- Assignment -
Write out an exact copy of the line with "La tomographie permet" and of each line after it, through the end of the records below.

Collected data
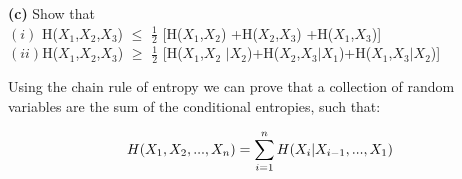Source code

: \documentclass[11pt]{article}
\begin{document}
\begin{tcolorbox}
\textbf{(c)}
Show that\\
$(i)$ H($X_{1}$,$X_{2}$,$X_{3}$) $\leq$ $\frac{1}{2}$ [H($X_{1}$,$X_{2}$) +H($X_{2}$,$X_{3}$) +H($X_{1}$,$X_{3}$)]\\

$(ii)$H($X_{1}$,$X_{2}$,$X_{3}$) $\geq$ $\frac{1}{2}$ [H($X_{1}$,$X_{2}$ $|$$X_{2}$)+H($X_{2}$,$X_{3}$$|$$X_{1}$)+H($X_{1}$,$X_{3}$$|$$X_{2}$)]\\

\end{tcolorbox}
Using the chain rule of entropy we can prove that a collection of random variables are the sum of the conditional entropies, such that:

\begin{equation*}
H(X_{1},X_{2},...,X_{n}) = \sum_{i=1}^{n} H(X_{i}|X_{i-1},...,X_{1})\\
\end{equation*}
\end{document}
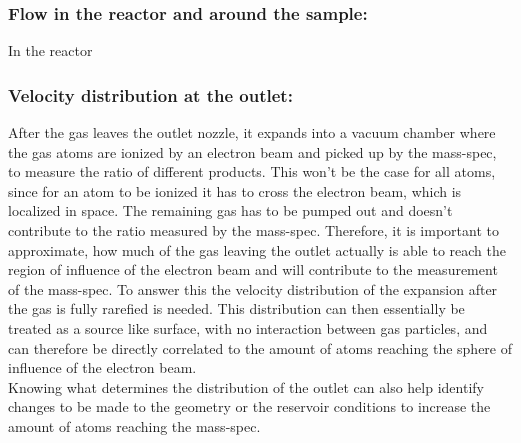 \subsubsection{Flow in the reactor and around the sample:}

	In the reactor 

\subsubsection{Velocity distribution at the outlet:}

	After the gas leaves the outlet nozzle, it expands into a vacuum chamber where the gas atoms are ionized by an electron beam and picked up by the mass-spec, to measure the ratio of different products.
	This won't be the case for all atoms, since for an atom to be ionized it has to cross the electron beam, which is localized in space.
	The remaining gas has to be pumped out and doesn't contribute to the ratio measured by the mass-spec.
	Therefore, it is important to approximate, how much of the gas leaving the outlet actually is able to reach the region of influence of the electron beam and will contribute to the measurement of the mass-spec.
	To answer this the velocity distribution of the expansion after the gas is fully rarefied is needed.
	This distribution can then essentially be treated as a source like surface, with no interaction between gas particles, and can therefore be directly correlated to the amount of atoms reaching the sphere of influence of the electron beam.\\
	Knowing what determines the distribution of the outlet can also help identify changes to be made to the geometry or the reservoir conditions to increase the amount of atoms reaching the mass-spec.

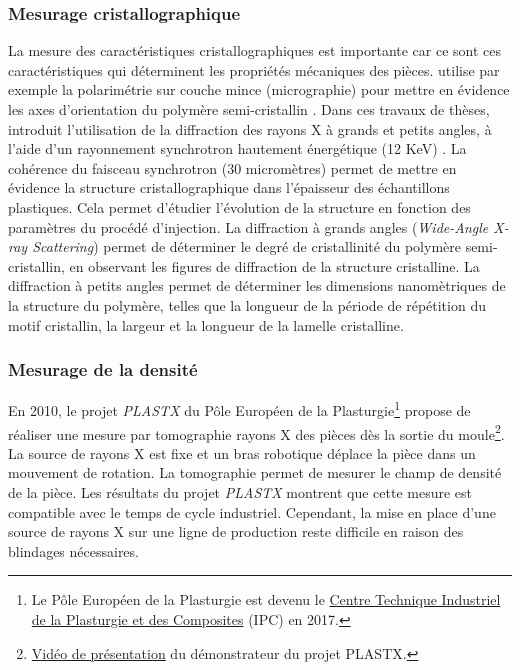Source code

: \subsubsection{Mesurage cristallographique}
La mesure des caractéristiques cristallographiques est importante car ce sont ces caractéristiques qui déterminent les propriétés mécaniques des pièces.
\citeauthor{mendoza_spatial_2003} utilise par exemple la polarimétrie sur couche mince (micrographie) pour mettre en évidence les axes d'orientation du polymère semi-cristallin \cite{mendoza_spatial_2003}.
Dans ces travaux de thèses, \citeauthor{malhab_moulage_2012} introduit l'utilisation de la diffraction des rayons X à grands et petits angles, à l'aide d'un rayonnement synchrotron hautement énergétique (12 KeV) \cite{malhab_moulage_2012}.
La cohérence du faisceau synchrotron (30 micromètres) permet de mettre en évidence la structure cristallographique dans l'épaisseur des échantillons plastiques.
Cela permet d'étudier l'évolution de la structure en fonction des paramètres du procédé d'injection.
La diffraction à grands angles (\textit{Wide-Angle X-ray Scattering}) permet de déterminer le degré de cristallinité du polymère semi-cristallin, en observant les figures de diffraction de la structure cristalline.  %
La diffraction à petits angles permet de déterminer les dimensions nanomètriques de la structure du polymère, telles que la longueur de la période de répétition du motif cristallin, la largeur et la longueur de la lamelle cristalline.

\subsubsection{Mesurage de la densité}
En 2010, le projet \textit{PLASTX} du Pôle Européen de la Plasturgie\footnote{Le Pôle Européen de la Plasturgie est devenu le \href{https://ct-ipc.com/}{Centre Technique Industriel de la Plasturgie et des Composites} (IPC) en 2017.} propose de réaliser une mesure par tomographie rayons X des pièces dès la sortie du moule\footnote{\href{https://vimeo.com/50358748}{Vidéo de présentation} du démonstrateur du projet PLASTX.}.
La source de rayons X est fixe et un bras robotique déplace la pièce dans un mouvement de rotation.
La tomographie permet de mesurer le champ de densité de la pièce.  %
Les résultats du projet \textit{PLASTX} montrent que cette mesure est compatible avec le temps de cycle industriel.
Cependant, la mise en place d'une source de rayons X sur une ligne de production reste difficile en raison des blindages nécessaires.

- Your solution -
La tomographie permet de mesurer le champ de densité de la pièce.  %
Les résultats du projet \textit{PLASTX} montrent que cette mesure est compatible avec le temps de cycle industriel.
Cependant, la mise en place d'une source de rayons X sur une ligne de production reste difficile en raison des blindages nécessaires.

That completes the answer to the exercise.